The pan-European FTSEurofirst 300 lost 0.1% in early deals, while the UK's FTSE 100 remain little changed. France's CAC 40 fell 0.4% and Germany's DAX slid 0.1%.

Spain's IBEX down 0.2%, while Italy's FTSE MIB lost 0.2%.

Germany's economy grew just 0.1% in the first quarter, below the expected 0.3%. France fell into recession after economic activity shrunk 0.2%, a third contraction in the last four quarters.

Other countries reporting monthly or annual GDP data include Italy, Greece, Portugal, the Netherlands, Hungary, Austria, the Czech Republic and Slovakia.

In the UK, investors will be tracking the Bank of England (BoE) inflation report, to be tabled by Governor Mervyn King, who is to retire in June, after holding the position for 20 years. Investors will also be closely watching the Claimant Count Change that measures unemployment levels for the month of April.

Companies reporting earnings today include the London Stock Exchange, UK-based carrier Easyjet, German financial services major Allianz, the diversified multinational Thyssenkrup, Italy's Banca Monte dei Paschi di Siena and the Bank of Cyprus.

Europe will be tracking the NY Empire State Manufacturing Index, known to have an impact on the US dollar. Data coming in from the US later in the day includes PPI inflation, capital flows, industrial output and the NAHB housing survey on single family home sales.

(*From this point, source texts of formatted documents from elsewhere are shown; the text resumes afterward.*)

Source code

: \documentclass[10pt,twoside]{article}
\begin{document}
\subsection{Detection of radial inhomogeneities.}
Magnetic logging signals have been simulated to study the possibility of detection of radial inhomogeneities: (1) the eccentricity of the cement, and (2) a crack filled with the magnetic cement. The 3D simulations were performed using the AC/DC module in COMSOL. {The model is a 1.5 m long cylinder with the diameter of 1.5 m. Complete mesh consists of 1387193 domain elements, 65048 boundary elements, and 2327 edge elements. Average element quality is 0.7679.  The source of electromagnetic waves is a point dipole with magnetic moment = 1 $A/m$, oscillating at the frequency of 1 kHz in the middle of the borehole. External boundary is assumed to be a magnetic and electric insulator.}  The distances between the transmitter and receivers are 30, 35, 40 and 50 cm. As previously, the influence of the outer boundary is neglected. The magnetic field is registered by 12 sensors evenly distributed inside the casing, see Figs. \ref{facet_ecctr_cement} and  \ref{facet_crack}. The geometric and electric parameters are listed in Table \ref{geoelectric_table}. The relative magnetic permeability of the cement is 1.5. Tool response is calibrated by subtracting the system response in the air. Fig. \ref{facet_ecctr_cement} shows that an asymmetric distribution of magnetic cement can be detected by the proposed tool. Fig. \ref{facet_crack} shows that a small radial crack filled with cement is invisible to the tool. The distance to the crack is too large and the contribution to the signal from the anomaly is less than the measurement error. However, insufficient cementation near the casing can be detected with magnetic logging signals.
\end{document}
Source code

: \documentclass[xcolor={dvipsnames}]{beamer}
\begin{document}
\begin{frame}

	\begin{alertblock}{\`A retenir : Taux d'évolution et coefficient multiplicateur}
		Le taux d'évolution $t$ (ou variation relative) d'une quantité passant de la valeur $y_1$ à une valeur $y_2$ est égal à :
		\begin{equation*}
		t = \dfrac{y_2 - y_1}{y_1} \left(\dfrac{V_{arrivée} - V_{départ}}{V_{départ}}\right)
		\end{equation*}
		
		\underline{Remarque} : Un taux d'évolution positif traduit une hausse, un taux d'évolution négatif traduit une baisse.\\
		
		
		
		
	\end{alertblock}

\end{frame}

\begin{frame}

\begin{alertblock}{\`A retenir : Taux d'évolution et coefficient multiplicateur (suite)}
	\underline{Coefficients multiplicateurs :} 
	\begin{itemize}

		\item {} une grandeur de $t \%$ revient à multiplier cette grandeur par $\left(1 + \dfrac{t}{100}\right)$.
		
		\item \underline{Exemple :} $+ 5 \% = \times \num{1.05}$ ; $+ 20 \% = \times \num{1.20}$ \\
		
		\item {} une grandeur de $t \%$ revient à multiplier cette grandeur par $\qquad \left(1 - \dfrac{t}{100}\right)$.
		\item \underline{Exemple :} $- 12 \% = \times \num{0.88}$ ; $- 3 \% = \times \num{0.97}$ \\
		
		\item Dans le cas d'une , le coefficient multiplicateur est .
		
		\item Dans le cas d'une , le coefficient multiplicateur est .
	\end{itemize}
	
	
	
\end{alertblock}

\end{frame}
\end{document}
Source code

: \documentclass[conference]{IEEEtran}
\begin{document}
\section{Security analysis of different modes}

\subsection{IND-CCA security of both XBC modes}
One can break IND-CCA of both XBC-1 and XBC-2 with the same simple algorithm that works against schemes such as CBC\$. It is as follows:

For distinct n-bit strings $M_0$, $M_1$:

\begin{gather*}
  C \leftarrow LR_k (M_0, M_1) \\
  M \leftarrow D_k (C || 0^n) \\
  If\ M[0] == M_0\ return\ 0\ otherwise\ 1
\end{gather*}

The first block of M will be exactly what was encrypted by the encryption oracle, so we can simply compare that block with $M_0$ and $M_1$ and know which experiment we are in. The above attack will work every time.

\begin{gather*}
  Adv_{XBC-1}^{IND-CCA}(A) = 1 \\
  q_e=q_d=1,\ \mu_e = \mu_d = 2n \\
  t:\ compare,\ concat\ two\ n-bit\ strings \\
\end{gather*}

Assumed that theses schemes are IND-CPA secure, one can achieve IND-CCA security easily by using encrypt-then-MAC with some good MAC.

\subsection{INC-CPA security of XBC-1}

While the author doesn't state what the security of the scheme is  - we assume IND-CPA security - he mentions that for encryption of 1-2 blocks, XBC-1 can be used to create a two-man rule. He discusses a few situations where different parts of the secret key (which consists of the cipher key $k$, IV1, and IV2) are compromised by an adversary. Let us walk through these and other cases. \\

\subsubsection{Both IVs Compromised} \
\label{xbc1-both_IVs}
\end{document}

Investors will also be following Brazilian sales data and Argentinean CPI.

Elsewhere in Europe, Fitch Ratings raised Greece's credit rating by a rung to 'B-minus' from 'CCC', removing the country from the risk of a default, making it easier for Greece to tap the bond market.

Earlier, Greece's prime minister had said his country plans to return to the bond market in the first half of 2014. It had been barred from the international capital markets for four years.

Earlier in the day, Asian markets remained mixed on a day when Japanese stocks shot up to a new 5-1/2 year high as exporters' stocks rallied on continued yen weakness.

The US dollar moved past the 102 yen mark, hovering closer to its 52-week high of 102.43 yen. This helped Japanese exporters in the morning trade. The rally helped the Nikkei breach the psychological 15,000 mark, a first in over five years.

In Hong Kong, real estate and financial companies' stocks gained after the US stocks posted record gains overnight. On Wall Street, stocks jumped after investors resorted to hectic buying of large-cap shares, fuelled by expectations that the Federal Reserve's stimulus package will bolster the economy and the markets.